Education is a basic human right and key to improving people’s quality of life. Despite this fact, millions of women and girls worldwide lack the same access to quality education as men and boys, especially in sub-Saharan Africa. South Africa, however, is unique. Though there is still much progress to be made in ensuring gender equality in education in the country, these facts about girls’ education in South Africa can provide a model for other sub-Saharan countries.
Facts About Girls’ Education in South Africa
- In many African countries, far more boys attend school than girls. In South Africa, primary school enrollment rates are roughly equal: from 2008-2012, the primary school enrollment rate for boys was 89.7 percent; for girls, it was 90.9 percent.
- However, these enrollment rates hide the large racial disparities that exist in South Africa’s education system.

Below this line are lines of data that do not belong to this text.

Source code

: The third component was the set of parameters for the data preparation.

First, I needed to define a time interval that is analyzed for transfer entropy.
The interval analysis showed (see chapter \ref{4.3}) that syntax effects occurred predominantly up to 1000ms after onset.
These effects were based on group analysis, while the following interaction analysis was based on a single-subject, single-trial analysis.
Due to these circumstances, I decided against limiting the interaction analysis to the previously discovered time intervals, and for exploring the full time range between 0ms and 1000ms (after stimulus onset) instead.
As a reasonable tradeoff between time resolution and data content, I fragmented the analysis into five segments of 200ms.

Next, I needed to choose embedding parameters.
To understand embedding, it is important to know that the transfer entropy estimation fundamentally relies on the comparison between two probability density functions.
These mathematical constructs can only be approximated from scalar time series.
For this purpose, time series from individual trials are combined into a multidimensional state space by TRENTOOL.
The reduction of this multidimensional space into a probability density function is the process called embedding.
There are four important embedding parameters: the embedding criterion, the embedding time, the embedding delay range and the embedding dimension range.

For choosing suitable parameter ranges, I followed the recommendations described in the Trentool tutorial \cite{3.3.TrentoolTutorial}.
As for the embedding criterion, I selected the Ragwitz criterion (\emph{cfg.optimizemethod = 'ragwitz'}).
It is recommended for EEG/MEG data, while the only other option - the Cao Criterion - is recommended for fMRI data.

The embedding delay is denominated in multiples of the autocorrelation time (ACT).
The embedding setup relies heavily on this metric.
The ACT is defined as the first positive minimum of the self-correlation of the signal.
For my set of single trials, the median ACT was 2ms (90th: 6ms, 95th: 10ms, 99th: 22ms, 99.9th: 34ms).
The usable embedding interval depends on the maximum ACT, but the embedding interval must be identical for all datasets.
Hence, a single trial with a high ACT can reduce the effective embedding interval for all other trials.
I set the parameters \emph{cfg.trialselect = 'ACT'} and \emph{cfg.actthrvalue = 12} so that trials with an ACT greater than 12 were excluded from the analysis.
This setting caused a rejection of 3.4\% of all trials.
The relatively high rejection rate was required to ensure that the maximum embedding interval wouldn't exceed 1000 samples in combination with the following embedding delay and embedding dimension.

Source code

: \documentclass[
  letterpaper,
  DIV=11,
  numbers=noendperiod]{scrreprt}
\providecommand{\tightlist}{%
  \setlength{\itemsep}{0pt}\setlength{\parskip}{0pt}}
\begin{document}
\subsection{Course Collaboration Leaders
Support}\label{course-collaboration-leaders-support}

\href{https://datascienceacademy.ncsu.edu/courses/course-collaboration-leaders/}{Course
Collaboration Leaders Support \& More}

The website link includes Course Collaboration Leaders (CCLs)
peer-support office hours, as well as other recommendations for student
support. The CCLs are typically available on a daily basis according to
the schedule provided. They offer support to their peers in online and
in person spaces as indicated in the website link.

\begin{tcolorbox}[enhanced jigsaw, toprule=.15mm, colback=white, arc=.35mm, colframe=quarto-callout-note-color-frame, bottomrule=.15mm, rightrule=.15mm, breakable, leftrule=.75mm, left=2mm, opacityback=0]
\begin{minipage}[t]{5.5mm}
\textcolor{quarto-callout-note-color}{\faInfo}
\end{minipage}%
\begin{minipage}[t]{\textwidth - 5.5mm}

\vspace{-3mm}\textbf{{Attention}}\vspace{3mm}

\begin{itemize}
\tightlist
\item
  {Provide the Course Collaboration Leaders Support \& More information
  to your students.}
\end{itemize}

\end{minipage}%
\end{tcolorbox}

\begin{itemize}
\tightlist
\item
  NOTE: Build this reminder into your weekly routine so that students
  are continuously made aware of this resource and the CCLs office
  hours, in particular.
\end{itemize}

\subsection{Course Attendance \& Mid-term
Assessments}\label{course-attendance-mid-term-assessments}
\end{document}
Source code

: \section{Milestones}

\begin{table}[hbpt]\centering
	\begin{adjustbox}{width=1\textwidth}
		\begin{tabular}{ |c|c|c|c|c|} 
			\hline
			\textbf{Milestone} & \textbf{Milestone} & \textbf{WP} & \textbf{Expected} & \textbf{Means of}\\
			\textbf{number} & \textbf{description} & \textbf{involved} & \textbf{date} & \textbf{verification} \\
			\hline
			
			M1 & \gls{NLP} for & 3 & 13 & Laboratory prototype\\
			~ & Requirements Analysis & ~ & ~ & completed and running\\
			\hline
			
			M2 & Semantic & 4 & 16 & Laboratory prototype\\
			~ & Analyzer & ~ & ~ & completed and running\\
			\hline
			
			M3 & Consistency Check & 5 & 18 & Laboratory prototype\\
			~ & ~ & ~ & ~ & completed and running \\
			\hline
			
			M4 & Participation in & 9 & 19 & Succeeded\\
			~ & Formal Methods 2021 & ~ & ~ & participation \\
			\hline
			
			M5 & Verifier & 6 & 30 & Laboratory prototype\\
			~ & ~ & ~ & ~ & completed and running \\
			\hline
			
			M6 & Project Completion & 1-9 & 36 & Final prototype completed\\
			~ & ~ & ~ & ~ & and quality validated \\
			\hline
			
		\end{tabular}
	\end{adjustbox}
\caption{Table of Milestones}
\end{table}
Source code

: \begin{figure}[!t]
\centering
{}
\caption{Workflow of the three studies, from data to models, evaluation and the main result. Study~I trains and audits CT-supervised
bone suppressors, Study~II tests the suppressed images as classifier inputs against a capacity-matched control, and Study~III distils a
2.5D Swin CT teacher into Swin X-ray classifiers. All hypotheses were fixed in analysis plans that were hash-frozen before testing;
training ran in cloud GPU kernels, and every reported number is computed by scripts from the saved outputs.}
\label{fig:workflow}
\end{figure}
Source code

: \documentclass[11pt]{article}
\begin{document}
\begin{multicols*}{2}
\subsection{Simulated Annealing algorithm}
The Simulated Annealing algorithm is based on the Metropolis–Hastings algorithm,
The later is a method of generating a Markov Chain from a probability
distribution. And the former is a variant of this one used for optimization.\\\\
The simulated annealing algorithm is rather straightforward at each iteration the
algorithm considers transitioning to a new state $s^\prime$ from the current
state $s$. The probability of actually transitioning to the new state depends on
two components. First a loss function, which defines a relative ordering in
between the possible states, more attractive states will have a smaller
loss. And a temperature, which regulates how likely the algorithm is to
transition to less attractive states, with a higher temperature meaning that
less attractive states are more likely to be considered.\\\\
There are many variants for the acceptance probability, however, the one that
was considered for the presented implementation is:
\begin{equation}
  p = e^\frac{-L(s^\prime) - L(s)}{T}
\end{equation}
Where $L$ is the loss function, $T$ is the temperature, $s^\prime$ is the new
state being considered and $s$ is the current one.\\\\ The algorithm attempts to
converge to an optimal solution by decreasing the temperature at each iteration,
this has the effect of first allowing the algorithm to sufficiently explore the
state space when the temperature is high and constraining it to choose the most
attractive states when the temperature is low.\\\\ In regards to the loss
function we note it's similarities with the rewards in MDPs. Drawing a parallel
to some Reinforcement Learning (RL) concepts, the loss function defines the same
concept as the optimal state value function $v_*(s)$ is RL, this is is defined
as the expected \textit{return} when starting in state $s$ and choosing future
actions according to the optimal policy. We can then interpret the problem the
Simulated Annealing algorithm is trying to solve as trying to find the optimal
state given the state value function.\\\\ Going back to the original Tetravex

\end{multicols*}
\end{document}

Though South Africa has made progress in reducing racial discrimination since the end of apartheid (a system of extreme racial segregation and discrimination that lasted from 1948-1994), racial inequality is still persistent. In general, black girls are at a severe disadvantage compared to white girls in receiving quality education.
- One reason for the racial disparities in South Africa’s education system is the racial disparity in poverty. In 2015, 27.9 percent of black Africans were unemployed compared to 7 percent of white people. The poverty rate for Africans is 38 times higher than that of whites. Millions of people classified as black or colored under apartheid live in townships and informal settlements in extreme poverty, while a majority of whites live in cities and nice suburbs. This racial inequality is detrimental to non-white girls trying to achieve the same education as white girls and boys.
- Girls are also at a disadvantage in attaining quality education because of the patriarchal nature of South African society. Women occupy a lower social status than men and are socialized to work in the home and be mothers. This deemphasizes the importance of receiving an education.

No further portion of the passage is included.